Presiden Prabowo Subianto di World Economic Forum 2026. Foto: YouTube WEF
Prabowo: Dalam Sebulan MBG Bakal Lampaui Produksi Harian McDonald’s
Fajar Nugraha • 22 January 2026 23:46
Davos: Presiden Prabowo Subianto memamerkan keberhasilan Program Makan Bergizi Gratis (MBG) dalam pidatonya di World Economic Forum (WEF) 2026 di Davos, Swiss, Kamis, 22 Januari 2026. Program andalan pemerintah itu kini disebut telah melayani puluhan juta orang per hari dan akan segera melampaui skala distribusi makanan jaringan makanan cepat saji global McDonald’s.

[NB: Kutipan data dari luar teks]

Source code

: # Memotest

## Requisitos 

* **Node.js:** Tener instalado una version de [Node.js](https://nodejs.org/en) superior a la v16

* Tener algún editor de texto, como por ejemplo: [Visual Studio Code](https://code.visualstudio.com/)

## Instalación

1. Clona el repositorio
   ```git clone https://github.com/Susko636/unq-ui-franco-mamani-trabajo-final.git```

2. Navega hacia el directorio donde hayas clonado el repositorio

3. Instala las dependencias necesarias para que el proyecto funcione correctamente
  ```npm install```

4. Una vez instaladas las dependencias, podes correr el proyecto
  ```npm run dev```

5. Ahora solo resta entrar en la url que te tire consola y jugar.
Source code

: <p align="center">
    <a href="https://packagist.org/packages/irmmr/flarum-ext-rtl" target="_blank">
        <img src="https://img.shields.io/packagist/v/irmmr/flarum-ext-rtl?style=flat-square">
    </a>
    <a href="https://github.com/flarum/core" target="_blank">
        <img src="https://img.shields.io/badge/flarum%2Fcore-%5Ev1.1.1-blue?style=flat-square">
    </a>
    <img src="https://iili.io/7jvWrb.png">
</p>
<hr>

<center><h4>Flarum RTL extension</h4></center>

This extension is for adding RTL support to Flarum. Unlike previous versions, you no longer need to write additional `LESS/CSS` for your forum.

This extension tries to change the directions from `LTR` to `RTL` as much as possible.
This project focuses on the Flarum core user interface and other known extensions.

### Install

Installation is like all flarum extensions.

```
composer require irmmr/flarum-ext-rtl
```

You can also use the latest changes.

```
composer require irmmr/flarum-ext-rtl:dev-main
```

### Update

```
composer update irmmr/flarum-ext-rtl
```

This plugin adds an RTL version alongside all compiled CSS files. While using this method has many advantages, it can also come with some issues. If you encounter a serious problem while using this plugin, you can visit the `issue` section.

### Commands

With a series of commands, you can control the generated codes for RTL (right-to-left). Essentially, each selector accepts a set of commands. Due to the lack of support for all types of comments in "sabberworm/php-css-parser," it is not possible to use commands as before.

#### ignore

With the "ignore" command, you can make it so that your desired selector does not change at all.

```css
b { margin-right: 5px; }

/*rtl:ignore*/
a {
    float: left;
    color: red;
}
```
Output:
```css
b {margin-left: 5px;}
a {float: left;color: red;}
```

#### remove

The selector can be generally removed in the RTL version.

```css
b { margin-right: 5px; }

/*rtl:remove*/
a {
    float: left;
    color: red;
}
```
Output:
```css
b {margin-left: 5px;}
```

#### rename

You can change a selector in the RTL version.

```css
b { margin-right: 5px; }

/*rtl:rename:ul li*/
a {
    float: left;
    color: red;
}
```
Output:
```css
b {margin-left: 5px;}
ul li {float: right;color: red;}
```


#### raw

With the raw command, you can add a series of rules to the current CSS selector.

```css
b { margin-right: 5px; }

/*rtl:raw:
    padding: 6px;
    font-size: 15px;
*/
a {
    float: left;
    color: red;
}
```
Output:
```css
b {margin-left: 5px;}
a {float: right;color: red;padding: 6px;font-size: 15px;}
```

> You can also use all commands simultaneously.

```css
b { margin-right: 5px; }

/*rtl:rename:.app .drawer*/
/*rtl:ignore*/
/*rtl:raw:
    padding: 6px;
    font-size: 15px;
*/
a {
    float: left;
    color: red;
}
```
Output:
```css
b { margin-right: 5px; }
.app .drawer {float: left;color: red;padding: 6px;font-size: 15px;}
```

Dalam forum ekonomi dunia tersebut, Prabowo menyebut MBG sebagai hasil dari reformasi besar dalam pengelolaan anggaran negara. Pemerintah, kata dia, melakukan efisiensi agresif pada awal masa pemerintahan dengan memangkas program yang dinilai tidak efektif.
“Dalam dua bulan pertama, kami menghemat sekitar USD18 miliar dan mengalihkan dana tersebut ke program yang langsung berdampak pada masyarakat,” ujar Prabowo.

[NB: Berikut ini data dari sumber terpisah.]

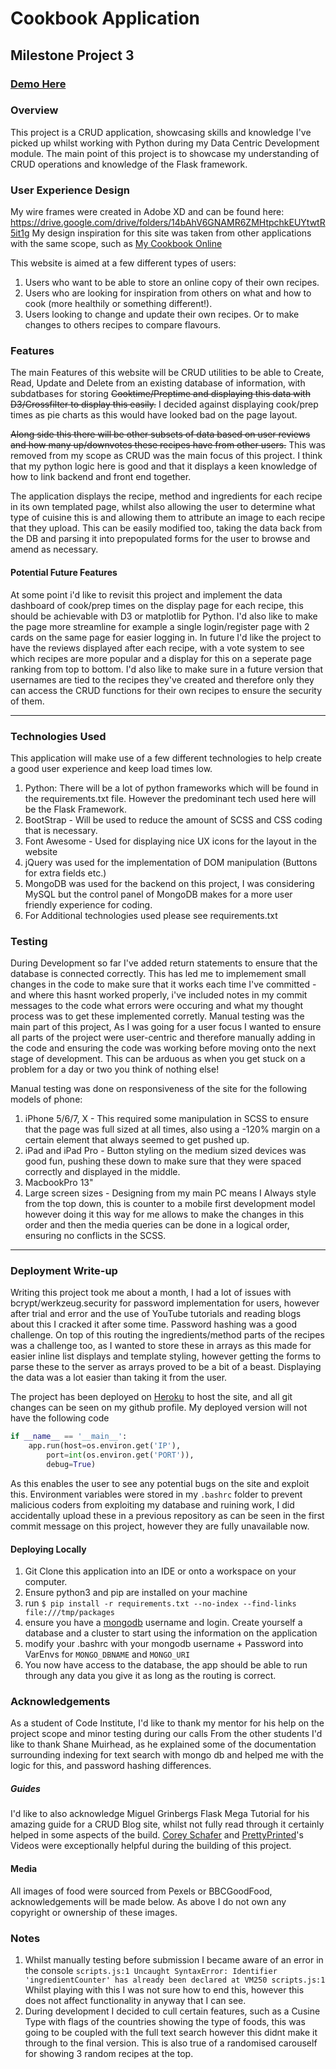 # Cookbook Application
## Milestone Project 3 
### [Demo Here](https://ms3-cookbook.herokuapp.com/)
### Overview
This project is a CRUD application, showcasing skills and knowledge I've picked up whilst working with Python during my Data Centric Development module. The main point of this project is to showcase my understanding of CRUD operations and knowledge of the Flask framework.

### User Experience Design
My wire frames were created in Adobe XD and can be found here: https://drive.google.com/drive/folders/14bAhV6GNAMR6ZMHtpchkEUYtwtR5it1g My design inspiration for this site was taken from other applications with the same scope, such as [My Cookbook Online](https://www.mycookbook-online.net/en-gb/home/)

This website is aimed at a few different types of users:
1. Users who want to be able to store an online copy of their own recipes.
2. Users who are looking for inspiration from others on what and how to cook (more healthily or something different!).
3. Users looking to change and update their own recipes. Or to make changes to others recipes to compare flavours.


### Features
The main Features of this website will be CRUD utilities to be able to Create, Read, Update and Delete from an existing database of information, with subdatbases for storing ~~Cooktime/Preptime and displaying this data with D3/Crossfilter to display this easily.~~ I decided against displaying cook/prep times as pie charts as this would have looked bad on the page layout.

~~Along side this there will be other subsets of data based on user reviews and how many up/downvotes these recipes have from other users.~~
This was removed from my scope as CRUD was the main focus of this project. I think that my python logic here is good and that it displays a keen knowledge of how to link backend and front end together.

The application displays the recipe, method and ingredients for each recipe in its own templated page, whilst also allowing the user to determine what type of cuisine this is and allowing them to attribute an image to each recipe that they upload. This can be easily modified too, taking the data back from the DB and parsing it into prepopulated forms for the user to browse and amend as necessary.


#### Potential Future Features


At some point i'd like to revisit this project and implement the data dashboard of cook/prep times on the display page for each recipe, this should be achievable with D3 or matplotlib for Python.
I'd also like to make the page more streamline for example a single login/register page with 2 cards on the same page for easier logging in.
In future I'd like the project to have the reviews displayed after each recipe, with a vote system to see which recipes are more popular and a display for this on a seperate page ranking from top to bottom.
I'd also like to make sure in a future version that usernames are tied to the recipes they've created and therefore only they can access the CRUD functions for their own recipes to ensure the security of them.


-------
### Technologies Used
This application will make use of a few different technologies to help create a good user experience and keep load times low. 

1. Python: There will be a lot of python frameworks which will be found in the requirements.txt file. However the predominant tech used here will be the Flask Framework.
2. BootStrap - Will be used to reduce the amount of SCSS and CSS coding that is necessary.
3. Font Awesome - Used for displaying nice UX icons for the layout in the website
4. jQuery was used for the implementation of DOM manipulation (Buttons for extra fields etc.)
5. MongoDB was used for the backend on this project, I was considering MySQL but the control panel of MongoDB makes for a more user friendly experience for coding.
6. For Additional technologies used please see requirements.txt

### Testing
During Development so far I've added return statements to ensure that the database is connected correctly. This has led me to implemement small changes in the code to make sure that it works each time I've committed - and where this hasnt worked properly, i've included notes in my commit messages to the code what errors were occuring and what my thought process was to get these implemented corretly.
Manual testing was the main part of this project, As I was going for a user focus I wanted to ensure all parts of the project were user-centric and therefore manually adding in the code and ensuring the code was working before moving onto the next stage of development. This can be arduous as when you get stuck on a problem for a day or two you think of nothing else!


Manual testing was done on responsiveness of the site for the following models of phone:
1.  iPhone 5/6/7, X - This required some manipulation in SCSS to ensure that the page was full sized at all times, also using a -120% margin on a certain element that always seemed to get pushed up.
2.  iPad and iPad Pro - Button styling on the medium sized devices was good fun, pushing these down to make sure that they were spaced correctly and displayed in the middle.
3.  MacbookPro 13"
4.  Large screen sizes - Designing from my main PC means I Always style from the top down, this is counter to a mobile first development model however doing it this way for me allows to make the changes in this order and then the media queries can be done in a logical order, ensuring no conflicts in the SCSS.

-----
### Deployment Write-up
Writing this project took me about a month, I had a lot of issues with bcrypt/werkzeug.security for password implementation for users, however after trial and error and the use of YouTube tutorials and reading blogs about this I cracked it after some time. Password hashing was a good challenge. 
On top of this routing the ingredients/method parts of the recipes was a challenge too, as I wanted to store these in arrays as this made for easier inline list displays and template styling, however getting the forms to parse these to the server as arrays proved to be a bit of a beast. Displaying the data was a lot easier than taking it from the user.

The project has been deployed on [Heroku](https://ms3-cookbook.herokuapp.com/) to host the site, and all git changes can be seen on my github profile. My deployed version will not have the following code 
```python 
if __name__ == '__main__':
    app.run(host=os.environ.get('IP'),
        port=int(os.environ.get('PORT')),
        debug=True) 
```
As this enables the user to see any potential bugs on the site and exploit this.
Environment variables were stored in my `.bashrc` folder to prevent malicious coders from exploiting my database and ruining work, I did accidentally upload these in a previous repository as can be seen in the first commit message on this project, however they are fully unavailable now. 
#### Deploying Locally
1. Git Clone this application into an IDE or onto a workspace on your computer.
2. Ensure python3 and pip are installed on your machine
3. run ```$ pip install -r requirements.txt --no-index --find-links file:///tmp/packages```
4. ensure you have a [mongodb](https://www.mongodb.com/) username and login. Create yourself a database and a cluster to start using the information on the application
5. modify your .bashrc with your mongodb username + Password into VarEnvs for ```MONGO_DBNAME``` and ```MONGO_URI``` 
6. You now have access to the database, the app should be able to run through any data you give it as long as the routing is correct.

### Acknowledgements
As a student of Code Institute, I'd like to thank my mentor for his help on the project scope and minor testing during our calls
From the other students I'd like to thank Shane Muirhead, as he explained some of the documentation surrounding indexing for text search with mongo db and helped me with the logic for this, and password hashing differences.
##### Guides
I'd like to also acknowledge Miguel Grinbergs Flask Mega Tutorial for his amazing guide for a CRUD Blog site, whilst not fully read through it certainly helped in some aspects of the build.
[Corey Schafer](https://www.youtube.com/user/schafer5) and [PrettyPrinted](https://www.youtube.com/channel/UC-QDfvrRIDB6F0bIO4I4HkQ)'s Videos were exceptionally helpful during the building of this project.
#### Media
All images of food were sourced from Pexels or BBCGoodFood, acknowledgements will be made below. As above I do not own any copyright or ownership of these images.

### Notes
1. Whilst manually testing before submission I became aware of an error in the console `scripts.js:1 Uncaught SyntaxError: Identifier 'ingredientCounter' has already been declared at VM250 scripts.js:1` Whilst playing with this I was not sure how to end this, however this does not affect functionality in anyway that I can see.
2. During development I decided to cull certain features, such as a Cusine Type with flags of the countries showing the type of foods, this was going to be coupled with the full text search however this didnt make it through to the final version. This is also true of a randomised carouself for showing 3 random recipes at the top.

Melalui efisiensi tersebut, pemerintah meluncurkan Program Makan Bergizi Gratis pada 6 Januari 2025. Program ini menyasar ibu hamil dan menyusui, bayi, seluruh anak Indonesia, hingga lansia yang tinggal sendiri.
Pada hari pertama pelaksanaan, MBG dijalankan melalui 190 dapur yang memproduksi sekitar 570.000 porsi makanan per hari. Dalam waktu satu tahun, jumlah dapur meningkat drastis menjadi 21.102 unit yang tersebar di seluruh Indonesia.
“Hari ini kami memproduksi 59,8 juta makanan setiap hari untuk anak-anak, ibu, dan lansia di seluruh negeri,” kata Presiden.
Prabowo menyebut dalam waktu sekitar satu bulan ke depan, kapasitas MBG diperkirakan mencapai 68 juta porsi per hari, melampaui produksi harian McDonald’s secara global. Tahun ini, pemerintah menargetkan distribusi hingga 82,9 juta porsi makanan per hari.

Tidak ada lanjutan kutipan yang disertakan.